Leadership’s Role In Providing Direction
Board members and C Suite customers must involve budding leaders in dialogues of the company’s development which also enables their own development. The senior leaders also must be aware that what they say (and do not say) in such meetings will get “enormously amplified” and casual or random remarks and themes at such meetings will run the risk of making the organization schizophrenic. The senior leaders must not create an overload of initiatives. They must produce a simple and coherent agenda.

Focusing the leadership on personal behavior is also crucial to maintaining a company's health. Companies can likewise encourage a wider perspective on the business, and stronger linkages across boundaries, by giving senior managers a portfolio of roles. Alternatively, some companies have successfully developed peer groups of business unit leaders who share a collective responsibility for their businesses. Other companies are strengthening their core functions and reversing the trend toward corporate atomization into a number of semiautonomous business units.
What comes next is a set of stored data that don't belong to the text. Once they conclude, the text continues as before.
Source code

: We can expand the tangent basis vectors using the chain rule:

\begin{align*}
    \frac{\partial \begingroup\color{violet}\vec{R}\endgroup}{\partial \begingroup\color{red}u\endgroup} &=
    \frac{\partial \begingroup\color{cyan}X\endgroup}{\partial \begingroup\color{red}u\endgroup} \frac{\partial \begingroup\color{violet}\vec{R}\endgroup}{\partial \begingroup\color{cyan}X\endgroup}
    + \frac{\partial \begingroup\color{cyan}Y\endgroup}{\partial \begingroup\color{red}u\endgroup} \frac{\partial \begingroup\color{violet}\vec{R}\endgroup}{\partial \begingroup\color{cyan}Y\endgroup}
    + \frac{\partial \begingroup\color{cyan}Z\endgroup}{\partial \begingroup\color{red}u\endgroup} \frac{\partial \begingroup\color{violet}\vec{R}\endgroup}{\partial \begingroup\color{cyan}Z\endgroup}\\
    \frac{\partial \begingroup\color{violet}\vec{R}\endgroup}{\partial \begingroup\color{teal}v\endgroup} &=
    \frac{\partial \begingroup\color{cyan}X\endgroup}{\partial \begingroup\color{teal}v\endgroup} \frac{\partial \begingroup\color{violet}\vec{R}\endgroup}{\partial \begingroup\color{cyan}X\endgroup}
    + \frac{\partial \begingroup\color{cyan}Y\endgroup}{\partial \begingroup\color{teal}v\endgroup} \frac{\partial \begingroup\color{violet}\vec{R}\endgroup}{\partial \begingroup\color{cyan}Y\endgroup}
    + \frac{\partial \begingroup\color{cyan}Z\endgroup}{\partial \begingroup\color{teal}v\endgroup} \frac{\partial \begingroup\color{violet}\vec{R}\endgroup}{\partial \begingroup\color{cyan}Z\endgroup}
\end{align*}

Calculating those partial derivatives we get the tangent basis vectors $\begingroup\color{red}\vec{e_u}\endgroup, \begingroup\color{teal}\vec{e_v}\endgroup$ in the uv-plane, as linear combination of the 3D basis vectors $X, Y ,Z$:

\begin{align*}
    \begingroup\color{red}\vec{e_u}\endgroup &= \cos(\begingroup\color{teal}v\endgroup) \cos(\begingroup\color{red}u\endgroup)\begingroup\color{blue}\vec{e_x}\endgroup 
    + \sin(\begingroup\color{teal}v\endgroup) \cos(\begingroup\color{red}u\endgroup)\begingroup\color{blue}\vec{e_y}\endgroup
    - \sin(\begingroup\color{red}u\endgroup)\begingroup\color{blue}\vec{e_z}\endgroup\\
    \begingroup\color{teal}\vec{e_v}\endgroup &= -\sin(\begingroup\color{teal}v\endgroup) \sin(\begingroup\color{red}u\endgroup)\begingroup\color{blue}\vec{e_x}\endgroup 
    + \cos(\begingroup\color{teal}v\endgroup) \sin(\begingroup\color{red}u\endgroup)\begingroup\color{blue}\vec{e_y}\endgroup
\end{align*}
Companies must take a longer-term view of the way they manage talent and career tracks and of the incentives created by money, recognition, and promotion. One company's approach is to implement a long-term incentive plan for top management—a plan that has weakened the direct link between remuneration and short-term earnings. By contrast, the current trend of making people change roles every two or three years isn't necessarily good for long-term corporate health.

Governance
The growing demand for corporate probity and better governance has reinforced the CEO's pivotal leadership role. Board meetings therefore represent a useful opportunity—and discipline—for testing the organization's resilience to pressure and change over time. The need for resilience is greatest when investments take a long time to pay off, as they generally do for natural-resource and pharmaceutical companies and public-sector bodies. CEOs and boards lack rapid performance feedback in such cases and thus need to keep a close eye on a range of considerations: regulatory influence, marketing and supplier partnerships, and organizational skills.